§ Dataset extract:
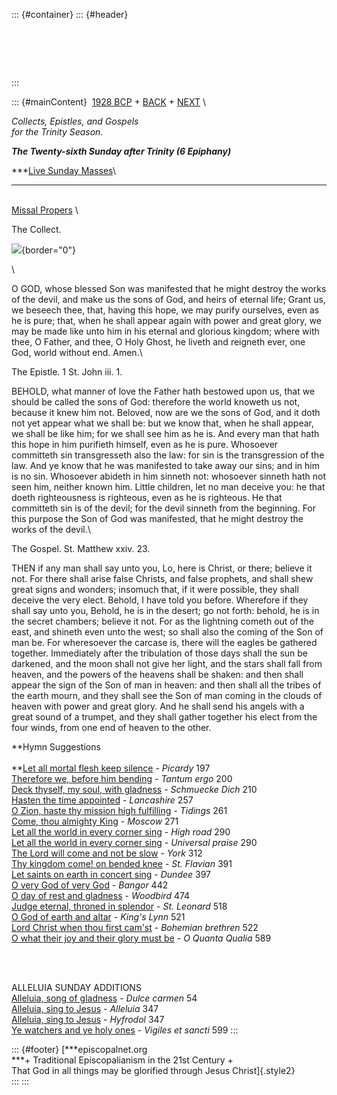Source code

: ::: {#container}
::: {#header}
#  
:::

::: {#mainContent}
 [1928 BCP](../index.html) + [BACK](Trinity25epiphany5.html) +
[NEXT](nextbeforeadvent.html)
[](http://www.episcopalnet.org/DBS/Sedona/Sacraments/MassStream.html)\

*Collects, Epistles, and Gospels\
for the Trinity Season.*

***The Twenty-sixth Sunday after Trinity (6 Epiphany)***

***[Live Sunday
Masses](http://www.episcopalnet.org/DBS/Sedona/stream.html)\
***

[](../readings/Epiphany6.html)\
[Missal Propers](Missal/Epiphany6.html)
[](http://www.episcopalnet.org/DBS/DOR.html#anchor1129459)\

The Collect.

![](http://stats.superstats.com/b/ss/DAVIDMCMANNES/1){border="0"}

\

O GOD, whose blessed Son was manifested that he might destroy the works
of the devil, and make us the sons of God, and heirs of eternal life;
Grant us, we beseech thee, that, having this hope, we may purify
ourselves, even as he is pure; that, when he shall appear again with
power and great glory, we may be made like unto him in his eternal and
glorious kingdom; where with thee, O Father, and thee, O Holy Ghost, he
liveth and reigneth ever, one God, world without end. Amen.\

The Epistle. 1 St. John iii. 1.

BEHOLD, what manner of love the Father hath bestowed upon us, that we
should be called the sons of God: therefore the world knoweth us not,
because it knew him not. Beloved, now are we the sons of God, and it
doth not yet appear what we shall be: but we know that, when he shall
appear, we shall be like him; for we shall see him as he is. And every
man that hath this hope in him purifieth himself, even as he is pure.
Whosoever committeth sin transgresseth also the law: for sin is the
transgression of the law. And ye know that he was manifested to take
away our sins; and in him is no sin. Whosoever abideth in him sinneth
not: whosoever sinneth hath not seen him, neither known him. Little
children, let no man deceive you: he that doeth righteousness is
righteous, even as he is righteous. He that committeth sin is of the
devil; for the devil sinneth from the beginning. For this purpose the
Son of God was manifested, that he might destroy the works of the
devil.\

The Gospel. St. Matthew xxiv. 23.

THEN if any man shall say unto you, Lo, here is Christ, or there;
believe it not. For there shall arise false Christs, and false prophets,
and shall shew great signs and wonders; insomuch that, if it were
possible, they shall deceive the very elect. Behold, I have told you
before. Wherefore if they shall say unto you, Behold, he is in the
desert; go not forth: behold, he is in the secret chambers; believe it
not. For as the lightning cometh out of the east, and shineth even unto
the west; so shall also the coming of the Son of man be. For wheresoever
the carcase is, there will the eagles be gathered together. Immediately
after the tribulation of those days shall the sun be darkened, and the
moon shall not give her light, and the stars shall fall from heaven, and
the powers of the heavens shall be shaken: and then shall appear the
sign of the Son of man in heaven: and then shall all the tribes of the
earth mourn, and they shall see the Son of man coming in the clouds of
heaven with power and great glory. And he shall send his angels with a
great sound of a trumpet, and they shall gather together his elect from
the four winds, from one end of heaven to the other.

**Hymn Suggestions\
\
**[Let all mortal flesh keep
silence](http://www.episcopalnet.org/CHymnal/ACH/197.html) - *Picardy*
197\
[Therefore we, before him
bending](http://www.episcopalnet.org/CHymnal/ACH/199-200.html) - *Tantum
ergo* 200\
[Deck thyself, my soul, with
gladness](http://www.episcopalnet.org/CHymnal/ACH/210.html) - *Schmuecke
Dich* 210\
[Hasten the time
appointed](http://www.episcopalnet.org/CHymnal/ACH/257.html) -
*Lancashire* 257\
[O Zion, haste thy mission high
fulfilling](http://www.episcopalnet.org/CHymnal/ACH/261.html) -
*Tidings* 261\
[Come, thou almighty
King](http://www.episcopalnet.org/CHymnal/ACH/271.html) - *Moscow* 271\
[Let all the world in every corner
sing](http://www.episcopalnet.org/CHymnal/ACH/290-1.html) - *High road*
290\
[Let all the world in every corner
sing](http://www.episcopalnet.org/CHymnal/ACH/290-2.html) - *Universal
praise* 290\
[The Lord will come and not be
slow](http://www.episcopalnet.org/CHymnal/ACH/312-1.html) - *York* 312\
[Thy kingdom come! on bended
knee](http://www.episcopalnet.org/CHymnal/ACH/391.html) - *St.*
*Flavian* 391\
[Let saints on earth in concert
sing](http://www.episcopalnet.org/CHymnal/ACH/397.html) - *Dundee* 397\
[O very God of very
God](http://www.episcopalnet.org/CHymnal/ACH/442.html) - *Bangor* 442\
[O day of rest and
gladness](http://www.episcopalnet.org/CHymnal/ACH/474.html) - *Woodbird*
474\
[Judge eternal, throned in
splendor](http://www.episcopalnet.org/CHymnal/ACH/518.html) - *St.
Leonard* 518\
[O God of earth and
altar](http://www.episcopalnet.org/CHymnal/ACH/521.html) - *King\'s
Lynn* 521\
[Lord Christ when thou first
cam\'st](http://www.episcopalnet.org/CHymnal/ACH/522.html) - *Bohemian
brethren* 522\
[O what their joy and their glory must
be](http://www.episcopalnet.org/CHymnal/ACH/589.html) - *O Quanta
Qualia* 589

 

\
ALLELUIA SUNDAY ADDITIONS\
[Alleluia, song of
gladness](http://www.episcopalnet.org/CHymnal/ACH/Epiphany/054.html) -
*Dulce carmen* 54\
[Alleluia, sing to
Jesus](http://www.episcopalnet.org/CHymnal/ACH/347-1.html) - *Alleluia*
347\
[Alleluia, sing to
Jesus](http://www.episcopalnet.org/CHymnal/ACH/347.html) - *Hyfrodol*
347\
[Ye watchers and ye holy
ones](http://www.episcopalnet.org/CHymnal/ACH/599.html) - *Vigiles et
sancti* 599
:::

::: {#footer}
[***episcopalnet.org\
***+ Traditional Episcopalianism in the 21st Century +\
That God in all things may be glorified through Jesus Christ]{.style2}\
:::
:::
...
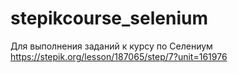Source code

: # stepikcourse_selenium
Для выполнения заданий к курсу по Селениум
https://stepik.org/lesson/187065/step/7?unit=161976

§ Action item: Out of the data above, give again only the lines starting at the one holding "not: whosoever sinneth" and ending at the one holding "THEN if any", unchanged.

§ Answer to this exercise:
not: whosoever sinneth hath not seen him, neither known him. Little
children, let no man deceive you: he that doeth righteousness is
righteous, even as he is righteous. He that committeth sin is of the
devil; for the devil sinneth from the beginning. For this purpose the
Son of God was manifested, that he might destroy the works of the
devil.\

The Gospel. St. Matthew xxiv. 23.

THEN if any man shall say unto you, Lo, here is Christ, or there;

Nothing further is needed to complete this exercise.